# Work item
Lines with "date" in the records below: say how many there are, and add nothing.
=-=-=-=-=
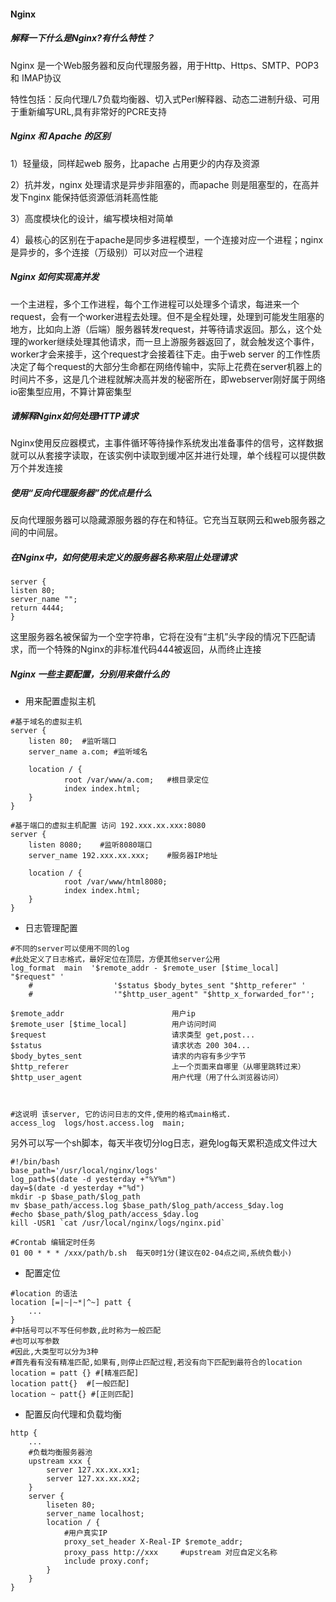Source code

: #### Nginx

##### 解释一下什么是Nginx?有什么特性？

Nginx 是一个Web服务器和反向代理服务器，用于Http、Https、SMTP、POP3 和 IMAP协议

特性包括：反向代理/L7负载均衡器、切入式Perl解释器、动态二进制升级、可用于重新编写URL,具有非常好的PCRE支持



##### Nginx 和 Apache 的区别

1）轻量级，同样起web 服务，比apache 占用更少的内存及资源

 2）抗并发，nginx 处理请求是异步非阻塞的，而apache 则是阻塞型的，在高并发下nginx 能保持低资源低消耗高性能

 3）高度模块化的设计，编写模块相对简单 

 4）最核心的区别在于apache是同步多进程模型，一个连接对应一个进程；nginx是异步的，多个连接（万级别）可以对应一个进程



##### Nginx 如何实现高并发

一个主进程，多个工作进程，每个工作进程可以处理多个请求，每进来一个request，会有一个worker进程去处理。但不是全程处理，处理到可能发生阻塞的地方，比如向上游（后端）服务器转发request，并等待请求返回。那么，这个处理的worker继续处理其他请求，而一旦上游服务器返回了，就会触发这个事件，worker才会来接手，这个request才会接着往下走。由于web server 的工作性质决定了每个request的大部分生命都在网络传输中，实际上花费在server机器上的时间片不多，这是几个进程就解决高并发的秘密所在，即webserver刚好属于网络io密集型应用，不算计算密集型 



##### 请解释Nginx如何处理HTTP请求

Nginx使用反应器模式，主事件循环等待操作系统发出准备事件的信号，这样数据就可以从套接字读取，在该实例中读取到缓冲区并进行处理，单个线程可以提供数万个并发连接



##### 使用“反向代理服务器”的优点是什么

反向代理服务器可以隐藏源服务器的存在和特征。它充当互联网云和web服务器之间的中间层。



##### 在Nginx中，如何使用未定义的服务器名称来阻止处理请求

```
server {
listen 80; 
server_name "";
return 4444;
}
```

这里服务器名被保留为一个空字符串，它将在没有“主机”头字段的情况下匹配请求，而一个特殊的Nginx的非标准代码444被返回，从而终止连接



##### Nginx 一些主要配置，分别用来做什么的

- 用来配置虚拟主机

```shell
#基于域名的虚拟主机
server {
    listen 80;  #监听端口
    server_name a.com; #监听域名

    location / {
            root /var/www/a.com;   #根目录定位
            index index.html;
    }
}

#基于端口的虚拟主机配置 访问 192.xxx.xx.xxx:8080
server {
    listen 8080;    #监听8080端口
    server_name 192.xxx.xx.xxx;    #服务器IP地址

    location / {
            root /var/www/html8080;
            index index.html;
    }
}
```

- 日志管理配置

```shell
#不同的server可以使用不同的log
#此处定义了日志格式，最好定位在顶层，方便其他server公用
log_format  main  '$remote_addr - $remote_user [$time_local] "$request" '
    #                  '$status $body_bytes_sent "$http_referer" '
    #                  '"$http_user_agent" "$http_x_forwarded_for"';

$remote_addr                        用户ip
$remote_user [$time_local]          用户访问时间
$request                            请求类型 get,post...
$status                             请求状态 200 304...
$body_bytes_sent                    请求的内容有多少字节
$http_referer                       上一个页面来自哪里（从哪里跳转过来）
$http_user_agent                    用户代理（用了什么浏览器访问）



#这说明 该server, 它的访问日志的文件,使用的格式main格式.
access_log  logs/host.access.log  main;
```

另外可以写一个sh脚本，每天半夜切分log日志，避免log每天累积造成文件过大

``` shell
#!/bin/bash
base_path='/usr/local/nginx/logs'
log_path=$(date -d yesterday +"%Y%m")
day=$(date -d yesterday +"%d")
mkdir -p $base_path/$log_path
mv $base_path/access.log $base_path/$log_path/access_$day.log
#echo $base_path/$log_path/access_$day.log
kill -USR1 `cat /usr/local/nginx/logs/nginx.pid`

#Crontab 编辑定时任务
01 00 * * * /xxx/path/b.sh  每天0时1分(建议在02-04点之间,系统负载小)

```

- 配置定位

```shell
#location 的语法
location [=|~|~*|^~] patt {
    ...
}
#中括号可以不写任何参数,此时称为一般匹配
#也可以写参数
#因此,大类型可以分为3种
#首先看有没有精准匹配,如果有,则停止匹配过程,若没有向下匹配到最符合的location
location = patt {} #[精准匹配]
location patt{}  #[一般匹配]
location ~ patt{} #[正则匹配]
```

- 配置反向代理和负载均衡

```shell
http {
    ...
    #负载均衡服务器池
    upstream xxx {
        server 127.xx.xx.xx1;
        server 127.xx.xx.xx2;
    }
    server {
        liseten 80;
        server_name localhost;
        location / {
            #用户真实IP
            proxy_set_header X-Real-IP $remote_addr;
            proxy_pass http://xxx     #upstream 对应自定义名称
            include proxy.conf;  
        }
    }
}
```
=-=-=-=-=
# Your response
2